La scoperta consolida le tracce di insediamenti preistorici nel territorio faentino e risulta di fenomenale rilevanza soprattutto perché ottenuta attraverso le più innovative e moderne tecnologie di analisi, da cui la risonanza internazionale della notizia, dopo la pubblicazione sul Journal of archological science.
Ma come si è pervenuti al ritrovamento? Come succede in occasione di cantieri che prevedono scavi superiori al mezzo metro di profondità, è previsto il monitoraggio archeologico che, in questo caso - ma anche in altri a Faenza, basti pensare alla fornace medievale ritrovata sotto il palazzo delle Esposizioni e un’altra simile nell’area dove è sorto il nuovo stabilimento della Blacks, inaugurato pochi giorni fa – ha portato all’individuazione dei resti, la cui importanza è emersa solo oggi, a distanza di parecchi mesi, il tempo necessario a completare le analisi effettuate da un team internazionale e multidisciplinare di ricercatori. Sono stati coinvolti: Università di Bologna, Sapienza Università di Roma, Max Planck Institute for Evolutionary Anthropology, Università di Modena e Reggio Emilia, Goethe Universität Frankfurt, Lamont-Doherty Earth Observatory of Columbia University, Università del Salento, Università di Padova e ministero della Cultura italiano.

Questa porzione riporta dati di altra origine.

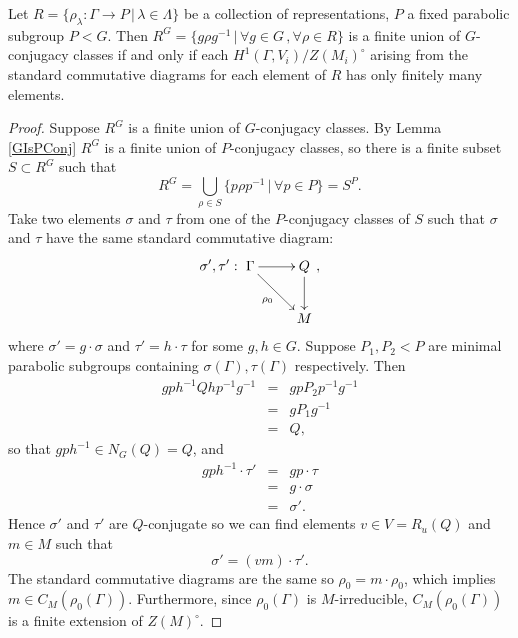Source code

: \begin{lemma}\label{PConjIsHOne} Let $R=\{\rho_\lambda:\Gamma\rightarrow P\, |\, \lambda \in \Lambda\}$ be a collection of representations, $P$ a fixed parabolic subgroup $P<G$. Then $R^G = \{g\rho g^{-1}\,|\,\forall g\in G\, ,\forall\rho\in R\}$ is a finite union of $G$-conjugacy classes if and only if each $H^1(\Gamma, V_i)/Z(M_i)^\circ$ arising from the standard commutative diagrams for each element of $R$ has only finitely many elements.
\end{lemma}
\begin{proof}
	Suppose $R^G$ is a finite union of $G$-conjugacy classes. By Lemma \ref{GIsPConj} $R^G$ is a finite union of $P$-conjugacy classes, so there is a finite subset $S\subset R^G$ such that
	\begin{displaymath}
		R^G = \bigcup_{\rho \in S}\{p\rho p^{-1}\,|\,\forall p\in P\} = S^P.
	\end{displaymath}
	Take two elements $\sigma$ and $\tau$ from one of the $P$-conjugacy classes of $S$ such that $\sigma$ and $\tau$ have the same standard commutative diagram:
	\begin{displaymath}
		\sigma',\tau':\xymatrix{
			\Gamma \ar[r] \ar[rd]_{\rho_0} & Q \ar[d]\\
		& M},
	\end{displaymath}
	where $\sigma' = g\cdot\sigma$ and $\tau' = h\cdot\tau$ for some $g, h\in G$. Suppose $P_1,P_2<P$ are minimal parabolic subgroups containing $\sigma(\Gamma), \tau(\Gamma)$ respectively. Then
	\begin{eqnarray*}
		gph^{-1}Qhp^{-1}g^{-1} &=& gpP_2p^{-1}g^{-1} \\
		&=& gP_1g^{-1} \\
		&=& Q,
	\end{eqnarray*}
	so that $gph^{-1}\in N_G(Q) = Q$, and
	\begin{eqnarray*}
		gph^{-1}\cdot\tau' &=& gp\cdot \tau \\
		&=& g\cdot \sigma \\
		&=& \sigma'.
	\end{eqnarray*}
	Hence $\sigma'$ and $\tau'$ are $Q$-conjugate so we can find elements $v\in V = R_u(Q)$ and $m\in M$ such that
	\begin{displaymath}
		\sigma' = (vm)\cdot\tau'.
	\end{displaymath}
	The standard commutative diagrams are the same so $\rho_0 = m\cdot\rho_0$, which implies $m\in C_M(\rho_0(\Gamma))$. Furthermore, since $\rho_0(\Gamma)$ is $M$-irreducible, $C_M(\rho_0(\Gamma))$ is a finite extension of $Z(M)^\circ$.
	

\end{proof}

I risultati sottolineano il valore delle metodologie multidisciplinari utilizzate nelle scienze archeologiche che mirano a restituire dignità e individualità a persone del passato, le cui storie e origini rischierebbero altrimenti di restare sconosciute. Il professor Stefano Benazzi del dipartimento di Beni culturali Unibo rimarca i più ampi riflessi della ricerca perché «dimostra come resti, benché fortemente compromessi, possano restituire preziose informazioni sulla vita nel passato, se analizzati attraverso una strategia bioarcheologica integrata».